Databases have built-in features for this now. What the author is talking about is a regular table.

In reality, that wasn't too unusual to see because frameworks would use that technique because it's a lowest common denominator across RDMS.


Does SQLite have sequences yet?


Sqlite only has automatically assigned row ID. You can type a column as "integer primary key" to make it an alias for the row ID, or use ROWID directly (not recommended for compatibility).


I think the intriguing part was purposefully using the same sequence value for rows in multiple tables.

I've worked with globally unique (to our application) integer keys, and per table integer sequences (which obviously aren't globally unique), but I don't recall seeing anyone use a global sequence but purposefully reuse elements of the sequence before.


I've seen this fairly recently and I was surprised to also see it in this article because I think that makes it twice that I've seen it in ~25 years.


They may even be the same codebase!


It’s kind of like an idempotency key assigned either by the request or generated at the beginning of processing that request


If the caller/consumer isn't choosing the idempotence key then I don't think it would act as a particularly good one.

In this scenario the database is choosing the id during a transaction and so you'll only find out the value if the transaction successfully commits and the response makes it back to you.

Generally you'd want the client to provide the idempotency key such that whatever failure occurs you know the value and can provide it on a retry such that the server can use it to prevent double entry / etc


Yes, but both these have very different properties. He said (I don't know if its the case) that the db didnt have an autoincremental type. Postgres uses these sequence objects to implement autoincremental ids as he was referring to, they are implemented in-engine and are very fast and have already solved data races.

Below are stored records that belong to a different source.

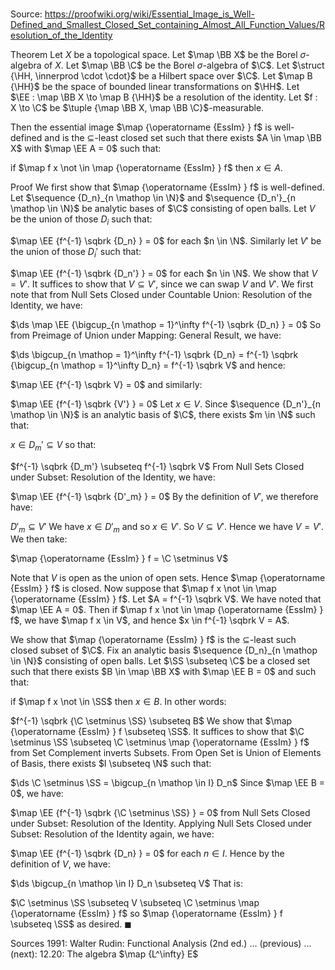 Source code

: # 

Source: https://proofwiki.org/wiki/Essential_Image_is_Well-Defined_and_Smallest_Closed_Set_containing_Almost_All_Function_Values/Resolution_of_the_Identity

Theorem
Let $X$ be a topological space.
Let $\map \BB X$ be the Borel $\sigma$-algebra of $X$.
Let $\map \BB \C$ be the Borel $\sigma$-algebra of $\C$.
Let $\struct {\HH, \innerprod \cdot \cdot}$ be a Hilbert space over $\C$.
Let $\map B {\HH}$ be the space of bounded linear transformations on $\HH$.
Let $\EE : \map \BB X \to \map B {\HH}$ be a resolution of the identity.
Let $f : X \to \C$ be $\tuple {\map \BB X, \map \BB \C}$-measurable.

Then the essential image $\map {\operatorname {EssIm} } f$ is well-defined and is the $\subseteq$-least closed set such that there exists $A \in \map \BB X$ with $\map \EE A = 0$ such that:

if $\map f x \not \in \map {\operatorname {EssIm} } f$ then $x \in A$.


Proof
We first show that $\map {\operatorname {EssIm} } f$ is well-defined.
Let $\sequence {D_n}_{n \mathop \in \N}$ and $\sequence {D_n'}_{n \mathop \in \N}$ be analytic bases of $\C$ consisting of open balls.
Let $V$ be the union of those $D_i$ such that:

$\map \EE {f^{-1} \sqbrk {D_n} } = 0$ for each $n \in \N$.
Similarly let $V'$ be the union of those $D_i'$ such that:

$\map \EE {f^{-1} \sqbrk {D_n'} } = 0$ for each $n \in \N$.
We show that $V = V'$. 
It suffices to show that $V \subseteq V'$, since we can swap $V$ and $V'$. 
We first note that from Null Sets Closed under Countable Union: Resolution of the Identity, we have:

$\ds \map \EE {\bigcup_{n \mathop = 1}^\infty f^{-1} \sqbrk {D_n} } = 0$
So from Preimage of Union under Mapping: General Result, we have:

$\ds \bigcup_{n \mathop = 1}^\infty f^{-1} \sqbrk {D_n} = f^{-1} \sqbrk {\bigcup_{n \mathop = 1}^\infty D_n} = f^{-1} \sqbrk V$
and hence: 

$\map \EE {f^{-1} \sqbrk V} = 0$
and similarly:

$\map \EE {f^{-1} \sqbrk {V'} } = 0$
Let $x \in V$. 
Since $\sequence {D_n'}_{n \mathop \in \N}$ is an analytic basis of $\C$, there exists $m \in \N$ such that:

$x \in D_m' \subseteq V$
so that: 

$f^{-1} \sqbrk {D_m'} \subseteq f^{-1} \sqbrk V$
From Null Sets Closed under Subset: Resolution of the Identity, we have:

$\map \EE {f^{-1} \sqbrk {D'_m} } = 0$
By the definition of $V'$, we therefore have:

$D'_m \subseteq V'$
We have $x \in D'_m$ and so $x \in V'$.
So $V \subseteq V'$.
Hence we have $V = V'$. 
We then take:

$\map {\operatorname {EssIm} } f = \C \setminus V$

Note that $V$ is open as the union of open sets.
Hence $\map {\operatorname {EssIm} } f$ is closed.
Now suppose that $\map f x \not \in \map {\operatorname {EssIm} } f$.
Let $A = f^{-1} \sqbrk V$. 
We have noted that $\map \EE A = 0$.
Then if $\map f x \not \in \map {\operatorname {EssIm} } f$, we have $\map f x \in V$, and hence $x \in f^{-1} \sqbrk V = A$. 

We show that $\map {\operatorname {EssIm} } f$ is the $\subseteq$-least such closed subset of $\C$.
Fix an analytic basis $\sequence {D_n}_{n \mathop \in \N}$ consisting of open balls.
Let $\SS \subseteq \C$ be a closed set such that there exists $B \in \map \BB X$ with $\map \EE B = 0$ and such that:

if $\map f x \not \in \SS$ then $x \in B$.
In other words:

$f^{-1} \sqbrk {\C \setminus \SS} \subseteq B$
We show that $\map {\operatorname {EssIm} } f \subseteq \SS$. 
It suffices to show that $\C \setminus \SS \subseteq \C \setminus \map {\operatorname {EssIm} } f$ from Set Complement inverts Subsets. 
From Open Set is Union of Elements of Basis, there exists $I \subseteq \N$ such that:

$\ds \C \setminus \SS = \bigcup_{n \mathop \in I} D_n$
Since $\map \EE B = 0$, we have:

$\map \EE {f^{-1} \sqbrk {\C \setminus \SS} } = 0$
from Null Sets Closed under Subset: Resolution of the Identity. 
Applying Null Sets Closed under Subset: Resolution of the Identity again, we have:

$\map \EE {f^{-1} \sqbrk {D_n} } = 0$ for each $n \in I$.
Hence by the definition of $V$, we have:

$\ds \bigcup_{n \mathop \in I} D_n \subseteq V$
That is:

$\C \setminus \SS \subseteq V \subseteq \C \setminus \map {\operatorname {EssIm} } f$
so $\map {\operatorname {EssIm} } f \subseteq \SS$ as desired.
$\blacksquare$


Sources
1991: Walter Rudin: Functional Analysis (2nd ed.) ... (previous) ... (next): $12.20$: The algebra $\map {L^\infty} E$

In the article, what he complains about is not about what a sequence is, but about implementing it manually with a table that is read, incremented and then saved. This us more expensive, and depending on how it was implemented you need to take care of the whole data flow so you are unable to allocate the same id twice. That's what he considers odd


The scary thing to me about that setup is how the global value is updated. Every individual script must successfully increment the value to avoid duplicate keys.

Really hope they had a “get key” stored procedure to handle that.


It's possible they had some requirement for gapless ID numbers. You can't do that with a sequence.


I think you missed the crucial part: every related record across all tables would have the same sequence item (the same id). That's really not normal in the database world. It sounds a lot like ECS though.


yeah, I've seen tables with a single row and single columns a few times, for alright reasons. Sometimes you do just want to store a single global value!